Judge Rules in Favor of KHSAA in Harmon Case
By West Kentucky Star Staff
PADUCAH - US District Judge Thomas Russell of the Western District of Kentucky has ruled in favor of the Kentucky High School Athletic Association in the case of Zion Harmon seeking eligibility to play basketball at Marshall County High School.

The ruling was handed down Friday afternoon.

Harmon's Attorney, William C. Adams, III, told West Kentucky Star that as a result of the ruling, Harmon remains ineligible to play high school basketball at this time.


The attorneys for Zion Harmon and the Kentucky High School Athletic Association met in McCracken County Federal Court Thursday afternoon for an appeal hearing on the eligibility of Harmon.

The key phrase tossed around the courthouse Thursday afternoon was "substantial evidence" as it relates to the Harmon's intentions in moving to Marshall County last summer. The Harmon's attorney, William C. Adams III, stated there was substantial evidence that the move was based on academic reasons, including several mentions by Zion's father, Mike Harmon, of his son wanting to graduate in three years and moving to a school like Marshall County that offered that possibility.

The attorney representing the KHSAA, Jason Ams, stated there was substantial evidence of the Harmon's moving for athletic reasons in an article published in The Paducah Sun over the summer. In the article, Mike Harmon mentioned that he did not want his son to move to a school where a coach was all about himself. Ams highlighted that statement as intent to move to a school on reasons concerning athletics, which would be a violation of KHSAA Rule Bylaw 6 which states that a player can not transfer to another school on the basis of athletics without sitting out a year.

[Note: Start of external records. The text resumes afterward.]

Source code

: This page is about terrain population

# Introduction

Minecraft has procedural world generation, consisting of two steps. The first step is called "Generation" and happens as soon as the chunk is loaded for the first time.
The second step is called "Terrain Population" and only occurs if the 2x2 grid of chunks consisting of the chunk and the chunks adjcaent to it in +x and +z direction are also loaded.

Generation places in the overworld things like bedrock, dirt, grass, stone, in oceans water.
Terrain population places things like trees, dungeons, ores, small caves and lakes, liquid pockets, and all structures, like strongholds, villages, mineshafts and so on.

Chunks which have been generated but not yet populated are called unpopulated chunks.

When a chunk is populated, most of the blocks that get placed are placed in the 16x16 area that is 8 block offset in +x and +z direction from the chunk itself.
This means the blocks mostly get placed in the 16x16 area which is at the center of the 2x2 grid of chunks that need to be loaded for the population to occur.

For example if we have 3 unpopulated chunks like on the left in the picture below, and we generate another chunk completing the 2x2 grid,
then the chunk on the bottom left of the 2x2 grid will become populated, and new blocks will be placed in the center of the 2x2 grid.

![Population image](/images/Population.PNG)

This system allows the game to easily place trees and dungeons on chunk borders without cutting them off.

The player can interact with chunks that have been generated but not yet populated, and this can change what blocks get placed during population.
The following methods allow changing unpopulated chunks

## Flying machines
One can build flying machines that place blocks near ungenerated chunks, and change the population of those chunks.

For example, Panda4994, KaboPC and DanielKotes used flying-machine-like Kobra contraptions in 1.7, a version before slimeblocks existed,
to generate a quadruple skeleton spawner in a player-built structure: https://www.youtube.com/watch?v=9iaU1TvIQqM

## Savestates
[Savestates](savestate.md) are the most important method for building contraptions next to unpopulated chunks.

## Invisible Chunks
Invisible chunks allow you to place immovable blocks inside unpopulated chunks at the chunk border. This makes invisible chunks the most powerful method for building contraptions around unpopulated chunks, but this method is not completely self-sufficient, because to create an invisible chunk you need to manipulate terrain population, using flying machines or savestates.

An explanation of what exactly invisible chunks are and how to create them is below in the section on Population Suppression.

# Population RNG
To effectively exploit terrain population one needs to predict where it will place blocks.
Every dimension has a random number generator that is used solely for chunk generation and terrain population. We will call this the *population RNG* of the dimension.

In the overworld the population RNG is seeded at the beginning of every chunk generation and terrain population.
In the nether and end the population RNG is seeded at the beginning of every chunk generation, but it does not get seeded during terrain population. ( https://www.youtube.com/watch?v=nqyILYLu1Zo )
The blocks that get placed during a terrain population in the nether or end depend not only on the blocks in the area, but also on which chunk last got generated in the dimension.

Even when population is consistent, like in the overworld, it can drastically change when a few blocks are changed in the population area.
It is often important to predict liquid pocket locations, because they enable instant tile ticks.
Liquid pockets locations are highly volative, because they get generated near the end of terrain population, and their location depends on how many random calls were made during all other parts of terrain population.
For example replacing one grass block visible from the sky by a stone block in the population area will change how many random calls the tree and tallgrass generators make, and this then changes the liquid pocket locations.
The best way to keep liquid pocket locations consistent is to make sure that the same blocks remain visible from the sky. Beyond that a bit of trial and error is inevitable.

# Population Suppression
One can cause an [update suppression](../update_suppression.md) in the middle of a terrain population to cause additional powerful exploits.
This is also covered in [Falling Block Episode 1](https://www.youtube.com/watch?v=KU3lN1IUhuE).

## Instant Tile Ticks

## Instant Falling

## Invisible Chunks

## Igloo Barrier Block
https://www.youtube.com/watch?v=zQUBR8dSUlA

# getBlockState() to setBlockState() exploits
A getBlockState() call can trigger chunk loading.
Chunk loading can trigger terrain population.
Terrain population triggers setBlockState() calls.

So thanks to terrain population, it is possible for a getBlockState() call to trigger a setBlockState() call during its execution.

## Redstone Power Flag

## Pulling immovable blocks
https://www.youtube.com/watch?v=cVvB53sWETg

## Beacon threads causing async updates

Ams rebutted the Harmon's theory of going to Marshall County so he could graduate in three years with the notion that "dozens of schools" offer that possibility, but a move to Marshall County was more so linked to athletics.

Adams also stated that Harmon is facing irreparable harm from the KHSAA for their ruling, causing him to miss varsity basketball games at Marshall County High School. The KHSAA argued that irreparable harm was not being put on Harmon since he is only being forced to sit for varsity games but can still play in junior varsity games for Marshall County.

Federal Judge Thomas Russell asked KHSAA attorney Jason Ams once again about the substantial evidence that the Harmon's moved to Marshall County for reasons concerning athletics. Ams again mentioned The Paducah Sun article from last summer in which Mike Harmon talked in detail about playing basketball at Marshall County and how the article meets the "whole or in part" basis of the move being because of athletics.

Judge Russell told both sides that his hope was to come to his decision in a week or maybe slightly later.